We will work to improve our profitability by taking a number of steps, to the
extent possible, such as increasing our loan rates, decreasing our funding
costs, reducing our loan loss provisions, increasing our fee income, and
controlling our operating costs.
On February 27, 2009, the Board of Directors of the FDIC voted to amend the
restoration plan for the Deposit Insurance Fund. The Board took action by
imposing a special assessment on insured institutions of 20 basis points,
implementing changes to the risk-based assessment system, and increasing regular
premium rates for 2009, which banks must pay on top of the special assessment.
The 20 basis point special assessment would be payable on September 30, 2009.
On March 5, 2009, the FDIC Chairman announced that the FDIC would be willing,
under certain circumstances, to lower the special assessment from 20 basis
points to 10 basis points.

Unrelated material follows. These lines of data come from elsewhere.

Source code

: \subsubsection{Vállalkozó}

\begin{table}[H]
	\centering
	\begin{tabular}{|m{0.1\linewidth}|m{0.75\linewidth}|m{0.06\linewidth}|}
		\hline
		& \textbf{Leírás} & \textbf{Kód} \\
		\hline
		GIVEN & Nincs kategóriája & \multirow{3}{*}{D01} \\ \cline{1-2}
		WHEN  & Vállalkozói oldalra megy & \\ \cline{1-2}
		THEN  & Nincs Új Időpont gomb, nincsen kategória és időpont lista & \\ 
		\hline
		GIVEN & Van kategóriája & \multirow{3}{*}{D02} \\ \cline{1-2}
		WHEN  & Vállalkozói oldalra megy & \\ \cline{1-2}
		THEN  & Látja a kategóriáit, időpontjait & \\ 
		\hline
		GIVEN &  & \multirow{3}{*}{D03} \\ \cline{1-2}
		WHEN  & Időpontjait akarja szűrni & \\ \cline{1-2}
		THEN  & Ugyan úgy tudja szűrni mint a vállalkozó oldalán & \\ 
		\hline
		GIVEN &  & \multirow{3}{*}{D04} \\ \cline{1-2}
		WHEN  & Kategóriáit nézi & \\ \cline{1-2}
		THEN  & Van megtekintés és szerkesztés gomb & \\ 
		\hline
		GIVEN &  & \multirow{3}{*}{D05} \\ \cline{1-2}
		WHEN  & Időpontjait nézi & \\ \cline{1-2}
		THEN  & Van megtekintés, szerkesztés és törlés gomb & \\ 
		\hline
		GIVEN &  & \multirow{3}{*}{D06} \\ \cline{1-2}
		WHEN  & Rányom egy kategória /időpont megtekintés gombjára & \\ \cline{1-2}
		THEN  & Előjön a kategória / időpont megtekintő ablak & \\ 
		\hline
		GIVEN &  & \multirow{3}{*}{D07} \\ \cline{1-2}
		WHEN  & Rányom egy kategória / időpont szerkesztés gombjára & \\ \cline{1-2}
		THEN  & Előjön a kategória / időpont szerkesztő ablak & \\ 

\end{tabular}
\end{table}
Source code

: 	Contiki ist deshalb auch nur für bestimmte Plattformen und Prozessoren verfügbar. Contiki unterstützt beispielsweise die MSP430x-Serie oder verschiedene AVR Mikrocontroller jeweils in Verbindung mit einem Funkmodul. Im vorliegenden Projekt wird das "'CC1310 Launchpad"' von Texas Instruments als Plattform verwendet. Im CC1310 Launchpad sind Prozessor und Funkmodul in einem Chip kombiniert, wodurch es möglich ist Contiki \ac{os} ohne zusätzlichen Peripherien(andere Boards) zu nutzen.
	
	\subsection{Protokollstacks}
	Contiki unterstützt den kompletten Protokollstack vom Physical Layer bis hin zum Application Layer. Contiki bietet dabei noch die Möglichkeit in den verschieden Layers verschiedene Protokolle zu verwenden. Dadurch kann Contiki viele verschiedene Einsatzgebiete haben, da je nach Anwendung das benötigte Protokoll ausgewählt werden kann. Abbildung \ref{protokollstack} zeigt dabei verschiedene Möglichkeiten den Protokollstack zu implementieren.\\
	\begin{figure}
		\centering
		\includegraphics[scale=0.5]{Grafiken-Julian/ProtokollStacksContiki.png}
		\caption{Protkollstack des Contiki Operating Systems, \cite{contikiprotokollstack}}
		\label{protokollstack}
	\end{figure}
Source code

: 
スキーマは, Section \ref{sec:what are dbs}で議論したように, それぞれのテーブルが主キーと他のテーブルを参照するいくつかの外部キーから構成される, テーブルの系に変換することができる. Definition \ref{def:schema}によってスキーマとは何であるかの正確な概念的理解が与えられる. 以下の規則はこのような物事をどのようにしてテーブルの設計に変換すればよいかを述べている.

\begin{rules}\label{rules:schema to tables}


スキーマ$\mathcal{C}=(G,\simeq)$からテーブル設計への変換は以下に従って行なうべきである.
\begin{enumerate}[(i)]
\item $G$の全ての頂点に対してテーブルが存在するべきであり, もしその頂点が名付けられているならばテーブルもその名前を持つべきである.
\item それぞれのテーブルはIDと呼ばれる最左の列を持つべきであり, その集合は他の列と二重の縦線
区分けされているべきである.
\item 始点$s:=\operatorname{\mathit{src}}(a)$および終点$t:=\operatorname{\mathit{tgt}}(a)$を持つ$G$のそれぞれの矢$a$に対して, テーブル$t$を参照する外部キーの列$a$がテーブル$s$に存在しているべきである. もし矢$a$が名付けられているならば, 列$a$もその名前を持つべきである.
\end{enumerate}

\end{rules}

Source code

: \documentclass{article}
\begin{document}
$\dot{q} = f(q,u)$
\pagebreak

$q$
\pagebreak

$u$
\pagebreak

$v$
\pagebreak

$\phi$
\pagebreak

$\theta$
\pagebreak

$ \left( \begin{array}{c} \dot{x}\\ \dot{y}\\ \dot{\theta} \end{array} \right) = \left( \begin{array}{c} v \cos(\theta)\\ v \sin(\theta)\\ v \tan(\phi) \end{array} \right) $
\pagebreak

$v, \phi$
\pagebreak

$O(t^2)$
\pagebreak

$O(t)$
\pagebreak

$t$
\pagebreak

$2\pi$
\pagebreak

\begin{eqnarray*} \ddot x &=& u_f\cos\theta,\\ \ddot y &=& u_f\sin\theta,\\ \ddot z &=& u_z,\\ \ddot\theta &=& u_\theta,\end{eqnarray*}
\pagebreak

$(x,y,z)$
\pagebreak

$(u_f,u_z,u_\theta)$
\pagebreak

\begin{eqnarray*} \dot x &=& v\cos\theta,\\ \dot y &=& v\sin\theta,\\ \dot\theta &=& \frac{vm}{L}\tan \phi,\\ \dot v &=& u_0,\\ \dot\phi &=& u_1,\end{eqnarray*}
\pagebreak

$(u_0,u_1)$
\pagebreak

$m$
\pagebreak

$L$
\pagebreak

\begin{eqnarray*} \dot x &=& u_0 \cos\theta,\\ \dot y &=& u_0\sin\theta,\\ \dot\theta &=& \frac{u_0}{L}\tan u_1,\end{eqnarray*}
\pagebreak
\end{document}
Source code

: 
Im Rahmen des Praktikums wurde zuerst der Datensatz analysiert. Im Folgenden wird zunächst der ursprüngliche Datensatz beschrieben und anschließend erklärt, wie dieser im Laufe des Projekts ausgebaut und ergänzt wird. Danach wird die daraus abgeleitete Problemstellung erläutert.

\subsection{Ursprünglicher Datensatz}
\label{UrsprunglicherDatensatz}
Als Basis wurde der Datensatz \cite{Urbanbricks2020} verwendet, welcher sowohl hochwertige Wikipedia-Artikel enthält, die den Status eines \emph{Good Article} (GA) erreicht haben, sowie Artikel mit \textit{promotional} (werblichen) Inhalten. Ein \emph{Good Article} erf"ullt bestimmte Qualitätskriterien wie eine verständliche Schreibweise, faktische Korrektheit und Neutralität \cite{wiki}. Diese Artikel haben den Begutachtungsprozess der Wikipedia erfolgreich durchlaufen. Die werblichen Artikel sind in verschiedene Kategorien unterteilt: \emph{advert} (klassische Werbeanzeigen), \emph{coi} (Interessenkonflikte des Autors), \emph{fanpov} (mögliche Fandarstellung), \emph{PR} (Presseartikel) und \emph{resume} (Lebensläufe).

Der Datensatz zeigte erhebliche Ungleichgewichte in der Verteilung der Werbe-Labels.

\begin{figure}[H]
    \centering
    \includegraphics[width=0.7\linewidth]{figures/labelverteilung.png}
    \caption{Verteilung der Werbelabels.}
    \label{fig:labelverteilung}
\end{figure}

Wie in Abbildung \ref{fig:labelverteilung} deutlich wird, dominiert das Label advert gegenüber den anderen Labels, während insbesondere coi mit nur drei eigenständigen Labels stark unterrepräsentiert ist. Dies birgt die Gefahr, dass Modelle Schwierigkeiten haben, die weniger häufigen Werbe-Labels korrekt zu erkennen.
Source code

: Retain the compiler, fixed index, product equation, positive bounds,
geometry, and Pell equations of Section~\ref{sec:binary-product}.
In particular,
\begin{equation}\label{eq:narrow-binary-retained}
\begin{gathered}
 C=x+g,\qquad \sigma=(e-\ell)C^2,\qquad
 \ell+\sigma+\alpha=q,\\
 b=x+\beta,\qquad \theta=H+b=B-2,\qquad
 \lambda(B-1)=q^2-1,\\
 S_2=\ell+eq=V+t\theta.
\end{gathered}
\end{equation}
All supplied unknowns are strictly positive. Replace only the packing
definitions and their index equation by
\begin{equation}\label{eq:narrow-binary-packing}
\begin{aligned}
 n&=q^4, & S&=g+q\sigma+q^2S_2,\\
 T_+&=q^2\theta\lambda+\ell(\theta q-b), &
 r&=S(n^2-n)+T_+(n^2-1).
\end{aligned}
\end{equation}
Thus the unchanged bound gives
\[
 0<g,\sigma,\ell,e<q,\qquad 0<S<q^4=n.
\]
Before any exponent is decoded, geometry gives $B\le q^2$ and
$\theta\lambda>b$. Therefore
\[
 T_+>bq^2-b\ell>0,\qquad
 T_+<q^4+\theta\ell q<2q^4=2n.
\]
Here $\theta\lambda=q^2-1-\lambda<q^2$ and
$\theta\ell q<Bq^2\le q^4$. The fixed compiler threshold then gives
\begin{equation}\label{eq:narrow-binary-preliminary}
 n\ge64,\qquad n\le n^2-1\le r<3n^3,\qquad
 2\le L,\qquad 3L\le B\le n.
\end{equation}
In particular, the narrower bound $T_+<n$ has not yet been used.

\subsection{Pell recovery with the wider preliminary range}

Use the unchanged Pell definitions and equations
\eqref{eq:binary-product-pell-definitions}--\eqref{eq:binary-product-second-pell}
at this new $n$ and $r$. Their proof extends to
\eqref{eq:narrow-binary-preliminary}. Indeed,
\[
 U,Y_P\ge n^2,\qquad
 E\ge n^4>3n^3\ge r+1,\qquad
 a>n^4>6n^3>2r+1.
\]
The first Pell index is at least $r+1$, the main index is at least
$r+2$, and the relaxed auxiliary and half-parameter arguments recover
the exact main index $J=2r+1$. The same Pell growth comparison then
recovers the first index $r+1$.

The approval of the cutback is contingent on whether
Congress passes legislation that would expand the FDIC's line of credit with the
Treasury to $100 billion. Legislation to increase the FDIC's borrowing authority
on a permanent basis is also expected to advance to Congress, which should aid
in reducing the burden on the industry. If the 20 basis point special assessment
is retained, we project we will experience an increase in FDIC assessment
expense of approximately $2.0 million from 2008 to 2009. If the special
assessment is lowered to 10 basis points, our increase in FDIC assessment
expense will be approximately $1.0 million in 2009.
CRITICAL ACCOUNTING POLICIES
The accounting and reporting policies of the Company and its subsidiaries are in
accordance with accounting principles generally accepted in the United States
and conform to general practices within the banking industry. The more critical
accounting and reporting policies include our accounting for securities, loans,
the allowance for loan losses, goodwill and income taxes. In particular, our
accounting policies relating to the allowance for loan losses, investment
securities and mortgage loans held for sale involve the use of estimates and
require significant judgments to be made by management. Different assumptions in
the application of these policies could result in material changes to our
consolidated financial position or consolidated results of operations. Please
see the discussions below under the captions "Provisions and Allowance for Loan
Losses," "Investment Securities-Valuation," "Mortgage Loans Held for Sale,"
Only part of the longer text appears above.